Abstract [from journal]
Objectives: This study clarifies three important issues regarding situational or opportunity theories of victimization: 1) whether engaging in risk activities triggers violent assault during specific, often fleeting moments, 2) how environmental settings along individuals' daily paths affect their risk of violent assault, and 3) whether situational triggers have differential effects on violent assault during the day versus night.
Methods: Using an innovative GIS-assisted interview technique, 298 young male violent assault victims in Philadelphia, PA described their activity paths over the course of the day of being assaulted. Case-crossover analyses compared each subject's exposure status at the time of assault with his own statuses earlier in the day (stratified by daytime and nighttime).

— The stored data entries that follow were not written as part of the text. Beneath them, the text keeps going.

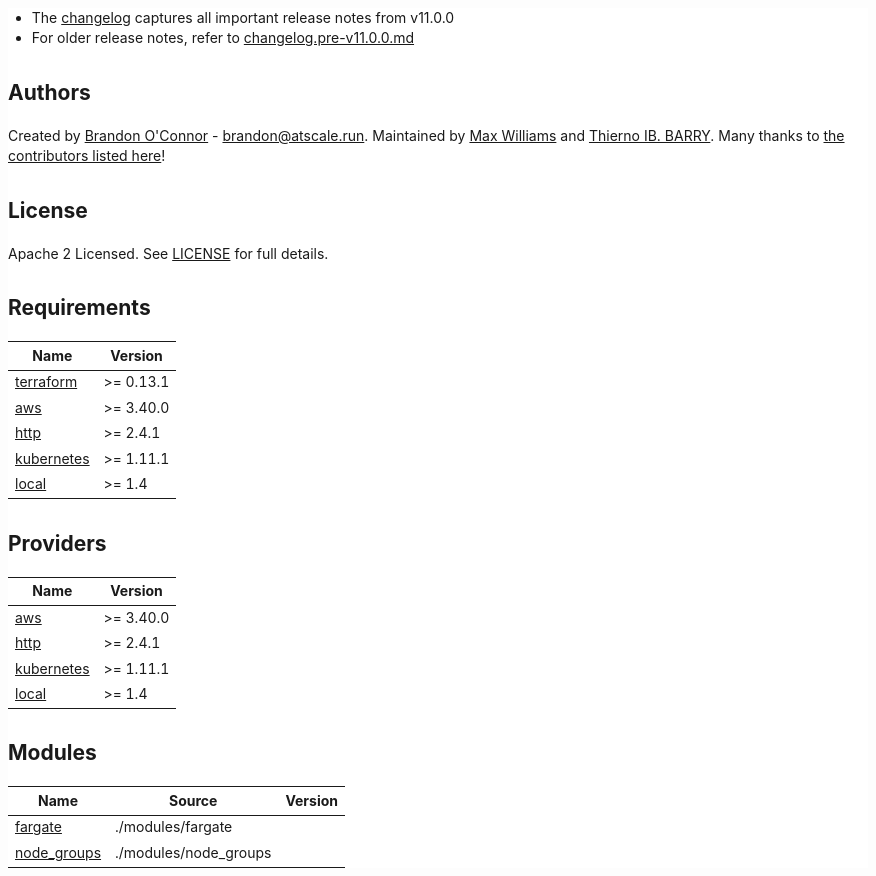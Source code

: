- The [changelog](https://github.com/terraform-aws-modules/terraform-aws-eks/tree/master/CHANGELOG.md) captures all important release notes from v11.0.0
- For older release notes, refer to [changelog.pre-v11.0.0.md](https://github.com/terraform-aws-modules/terraform-aws-eks/tree/master/CHANGELOG.pre-v11.0.0.md)

## Authors

Created by [Brandon O'Connor](https://github.com/brandoconnor) - brandon@atscale.run.
Maintained by [Max Williams](https://github.com/max-rocket-internet) and [Thierno IB. BARRY](https://github.com/barryib).
Many thanks to [the contributors listed here](https://github.com/terraform-aws-modules/terraform-aws-eks/graphs/contributors)!

## License

Apache 2 Licensed. See [LICENSE](https://github.com/terraform-aws-modules/terraform-aws-eks/tree/master/LICENSE) for full details.


## Requirements

| Name | Version |
|------|---------|
| <a name="requirement_terraform"></a> [terraform](#requirement\_terraform) | >= 0.13.1 |
| <a name="requirement_aws"></a> [aws](#requirement\_aws) | >= 3.40.0 |
| <a name="requirement_http"></a> [http](#requirement\_http) | >= 2.4.1 |
| <a name="requirement_kubernetes"></a> [kubernetes](#requirement\_kubernetes) | >= 1.11.1 |
| <a name="requirement_local"></a> [local](#requirement\_local) | >= 1.4 |

## Providers

| Name | Version |
|------|---------|
| <a name="provider_aws"></a> [aws](#provider\_aws) | >= 3.40.0 |
| <a name="provider_http"></a> [http](#provider\_http) | >= 2.4.1 |
| <a name="provider_kubernetes"></a> [kubernetes](#provider\_kubernetes) | >= 1.11.1 |
| <a name="provider_local"></a> [local](#provider\_local) | >= 1.4 |

## Modules

| Name | Source | Version |
|------|--------|---------|
| <a name="module_fargate"></a> [fargate](#module\_fargate) | ./modules/fargate |  |
| <a name="module_node_groups"></a> [node\_groups](#module\_node\_groups) | ./modules/node_groups |  |
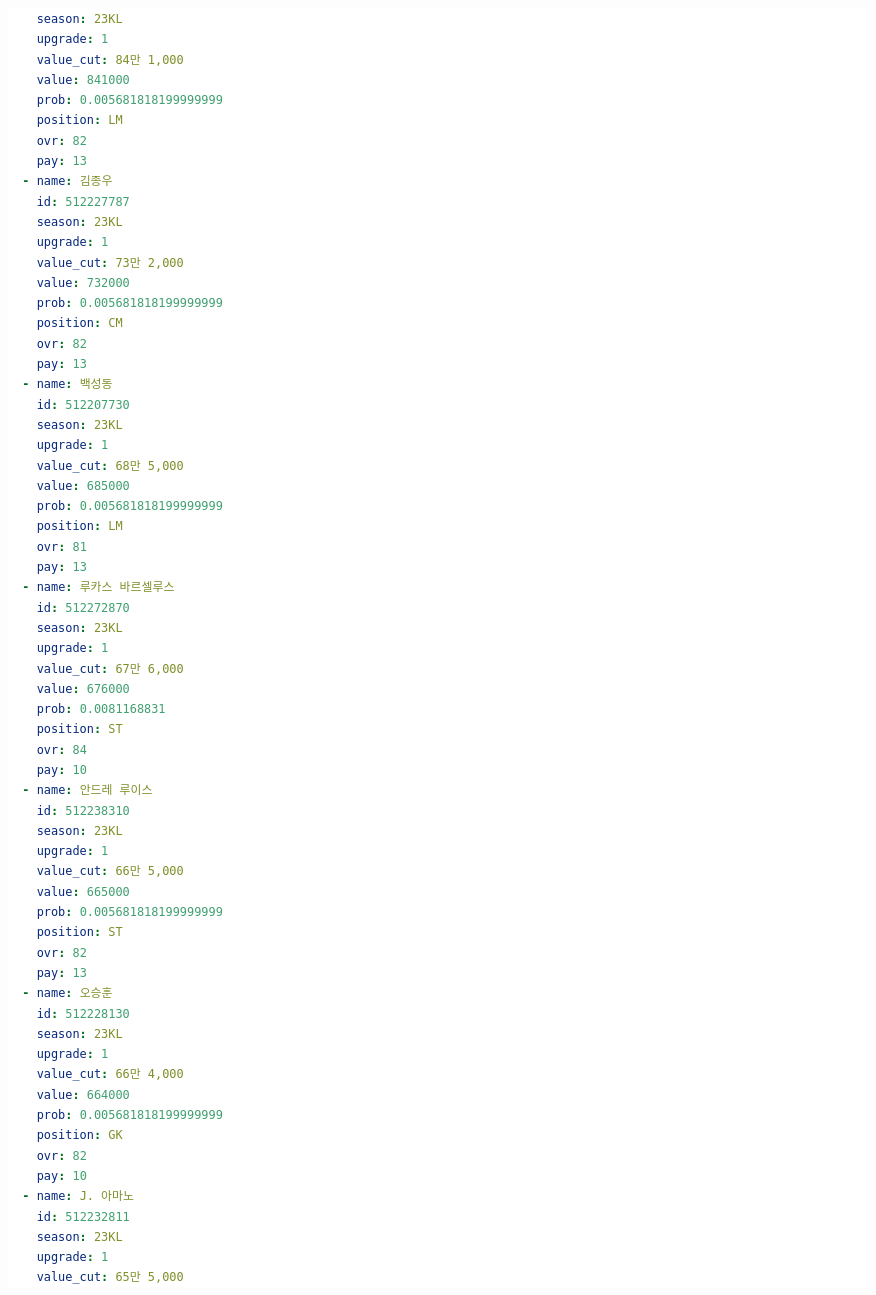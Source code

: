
 ```yaml
    season: 23KL
    upgrade: 1
    value_cut: 84만 1,000
    value: 841000
    prob: 0.005681818199999999
    position: LM
    ovr: 82
    pay: 13
  - name: 김종우
    id: 512227787
    season: 23KL
    upgrade: 1
    value_cut: 73만 2,000
    value: 732000
    prob: 0.005681818199999999
    position: CM
    ovr: 82
    pay: 13
  - name: 백성동
    id: 512207730
    season: 23KL
    upgrade: 1
    value_cut: 68만 5,000
    value: 685000
    prob: 0.005681818199999999
    position: LM
    ovr: 81
    pay: 13
  - name: 루카스 바르셀루스
    id: 512272870
    season: 23KL
    upgrade: 1
    value_cut: 67만 6,000
    value: 676000
    prob: 0.0081168831
    position: ST
    ovr: 84
    pay: 10
  - name: 안드레 루이스
    id: 512238310
    season: 23KL
    upgrade: 1
    value_cut: 66만 5,000
    value: 665000
    prob: 0.005681818199999999
    position: ST
    ovr: 82
    pay: 13
  - name: 오승훈
    id: 512228130
    season: 23KL
    upgrade: 1
    value_cut: 66만 4,000
    value: 664000
    prob: 0.005681818199999999
    position: GK
    ovr: 82
    pay: 10
  - name: J. 아마노
    id: 512232811
    season: 23KL
    upgrade: 1
    value_cut: 65만 5,000
```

Results: Being at an outdoor/public space, conducting unstructured activities, and absence of guardians increase the likelihood of violent victimization at a fine spatial-temporal scale at both daytime and nighttime. Yet, the presence of friends and environmental characteristics have differential effects on violent victimization at daytime versus nighttime. Moreover, individual risk activities appeared to exhibit better predictive performance than did environmental characteristics in our space-time situational analyses.
Conclusions: This study demonstrates the value of documenting how individuals navigate their daily activity space, and ultimately advances our understanding of youth violence from a real-time, real-life standpoint.